Explained: Dual class shares in India

Facebook’s CEO and founder Mark Zuckerberg has close to 54% voting rights in the company where he holds roughly 28% of class B shares. Why are his voting rights so much higher? What are class B shares? Some companies have two types of share classes, one with enhanced voting rights and the other with limited voting rights; these are known as dual class shares. In case of Facebook, the class B shares have 10 votes per share. Dual class shares help the promoter retain management control and give limited voice to other shareholders.

Context: The Securities and Exchange Board of India (Sebi) issued a draft framework to allow domestic companies to issue shares with differential voting rights (DVRs).If approved, companies will be allowed to issue shares with either fractional or superior voting rights.

For Indian companies, there is a provision of creating differential shares for diluting stake. These are called differential voting right shares or DVRs; similar to dual class shares, voting rights on DVRs are different from those of the regular shares issued by the company.

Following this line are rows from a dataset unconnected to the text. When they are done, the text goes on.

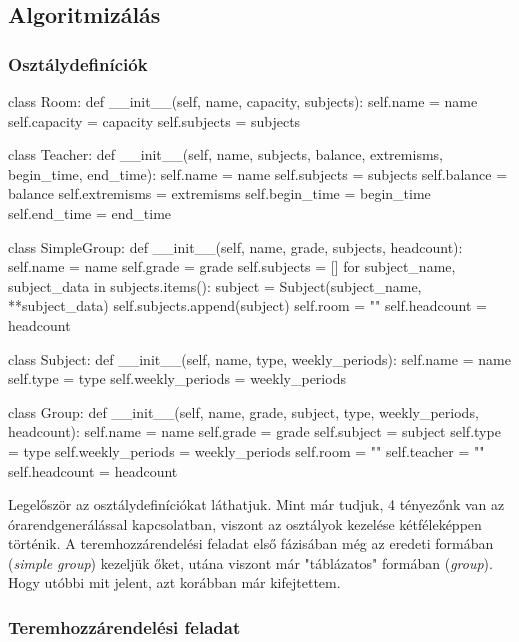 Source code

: \documentclass[12pt,a4paper]{report}
\begin{document}
\subsection{Algoritmizálás}

\subsubsection{Osztálydefiníciók}

\begin{python}
class Room:
    def __init__(self, name, capacity, subjects):
        self.name = name
        self.capacity = capacity
        self.subjects = subjects


class Teacher:
    def __init__(self, name, subjects, balance, extremisms, begin_time, end_time):
        self.name = name
        self.subjects = subjects
        self.balance = balance
        self.extremisms = extremisms
        self.begin_time = begin_time
        self.end_time = end_time


class SimpleGroup:
    def __init__(self, name, grade, subjects, headcount):
        self.name = name
        self.grade = grade
        self.subjects = []
        for subject_name, subject_data in subjects.items():
            subject = Subject(subject_name, **subject_data)
            self.subjects.append(subject)
        self.room = ""
        self.headcount = headcount


class Subject:
    def __init__(self, name, type, weekly_periods):
        self.name = name
        self.type = type
        self.weekly_periods = weekly_periods


class Group:
    def __init__(self, name, grade, subject, type, weekly_periods, headcount):
        self.name = name
        self.grade = grade
        self.subject = subject
        self.type = type
        self.weekly_periods = weekly_periods
        self.room = ""
        self.teacher = ""
        self.headcount = headcount
\end{python}

Legelőször az osztálydefiníciókat láthatjuk. Mint már tudjuk, 4 tényezőnk van az órarendgenerálással kapcsolatban, viszont az osztályok kezelése kétféleképpen történik. A teremhozzárendelési feladat első fázisában még az eredeti formában (\textsl{simple group}) kezeljük őket, utána viszont már "táblázatos" formában (\textsl{group}). Hogy utóbbi mit jelent, azt korábban már kifejtettem.

\subsubsection{Teremhozzárendelési feladat}
\end{document}
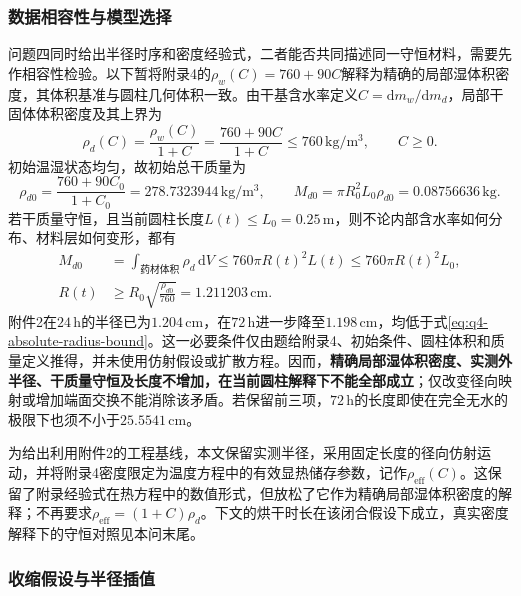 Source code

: \documentclass[withoutpreface,bwprint]{cumcmthesis}
\begin{document}
\subsubsection{数据相容性与模型选择}
\label{sec:q4-compatibility}

问题四同时给出半径时序和密度经验式，二者能否共同描述同一守恒材料，需要先作相容性检验。以下暂将附录4的$\rho_w(C)=760+90C$解释为精确的局部湿体积密度，其体积基准与圆柱几何体积一致。由干基含水率定义$C=\mathrm dm_w/\mathrm dm_d$，局部干固体体积密度及其上界为
\begin{equation}
\rho_d(C)=\frac{\rho_w(C)}{1+C}
=\frac{760+90C}{1+C}\le760\,\mathrm{kg/m^3},
\qquad C\ge0.
\label{eq:q4-true-dry-density-bound}
\end{equation}
初始温湿状态均匀，故初始总干质量为
\begin{equation}
\rho_{d0}=\frac{760+90C_0}{1+C_0}=278.7323944\,\mathrm{kg/m^3},
\qquad
M_{d0}=\pi R_0^2L_0\rho_{d0}=0.08756636\,\mathrm{kg}.
\label{eq:q4-initial-dry-mass}
\end{equation}
若干质量守恒，且当前圆柱长度$L(t)\le L_0=0.25\,\mathrm m$，则不论内部含水率如何分布、材料层如何变形，都有
\begin{equation}
\begin{aligned}
M_{d0}&=\int_{\text{药材体积}}\rho_d\,\mathrm dV
\le760\pi R(t)^2L(t)\le760\pi R(t)^2L_0,\\
R(t)&\ge R_0\sqrt{\frac{\rho_{d0}}{760}}
=1.211203\,\mathrm{cm}.
\end{aligned}
\label{eq:q4-absolute-radius-bound}
\end{equation}
附件2在$24\,\mathrm h$的半径已为$1.204\,\mathrm{cm}$，在$72\,\mathrm h$进一步降至$1.198\,\mathrm{cm}$，均低于式\eqref{eq:q4-absolute-radius-bound}。这一必要条件仅由题给附录4、初始条件、圆柱体积和质量定义推得，并未使用仿射假设或扩散方程。因而，\textbf{精确局部湿体积密度、实测外半径、干质量守恒及长度不增加，在当前圆柱解释下不能全部成立}；仅改变径向映射或增加端面交换不能消除该矛盾。若保留前三项，$72\,\mathrm h$的长度即使在完全无水的极限下也须不小于$25.5541\,\mathrm{cm}$。

为给出利用附件2的工程基线，本文保留实测半径，采用固定长度的径向仿射运动，并将附录4密度限定为温度方程中的有效显热储存参数，记作$\rho_{\mathrm{eff}}(C)$。这保留了附录经验式在热方程中的数值形式，但放松了它作为精确局部湿体积密度的解释；不再要求$\rho_{\mathrm{eff}}=(1+C)\rho_d$。下文的烘干时长在该闭合假设下成立，真实密度解释下的守恒对照见本问末尾。

\subsubsection{收缩假设与半径插值}
\end{document}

  • The move will particularly help new-age companies and promoters as they will be able to retain decision-making powers without diluting too much control. It will also act as a mechanism to stave off hostile takeovers, which have become a concern among companies with low-promoter holding.
  • The current regulatory framework doesn’t permit DVRs with higher or superior voting rights.
  • Sebi has proposed dual-class share framework with superior voting rights, where a share will have higher voting power than an ordinary share.
  • This, however, will be restricted only to unlisted companies.
  • Listed companies will be permitted to issue shares with inferior voting rights, where a share will carry a fraction of voting power compared to an ordinary share. Besides voting power, these shares could carry other rights like higher dividends.
  • Sebi has proposed to allow unlisted companies to issue superior right (SR) shares. Also, companies that issued SR shares will be allowed to come out with an initial public offering (IPO). Sebi has, however, said that only ordinary shares can be issued in the IPO.
  • The SR shares will come with a “sunset clause”, where they will be converted into ordinary shares after five years of their issuance.
  • In India, five companies such including Tata Motors, erstwhile Pantaloons Retails and Gujarat NRE Coke had issued shares with DVRs. In 2009, Sebi had directed stock exchanges to prohibit use of DVRs.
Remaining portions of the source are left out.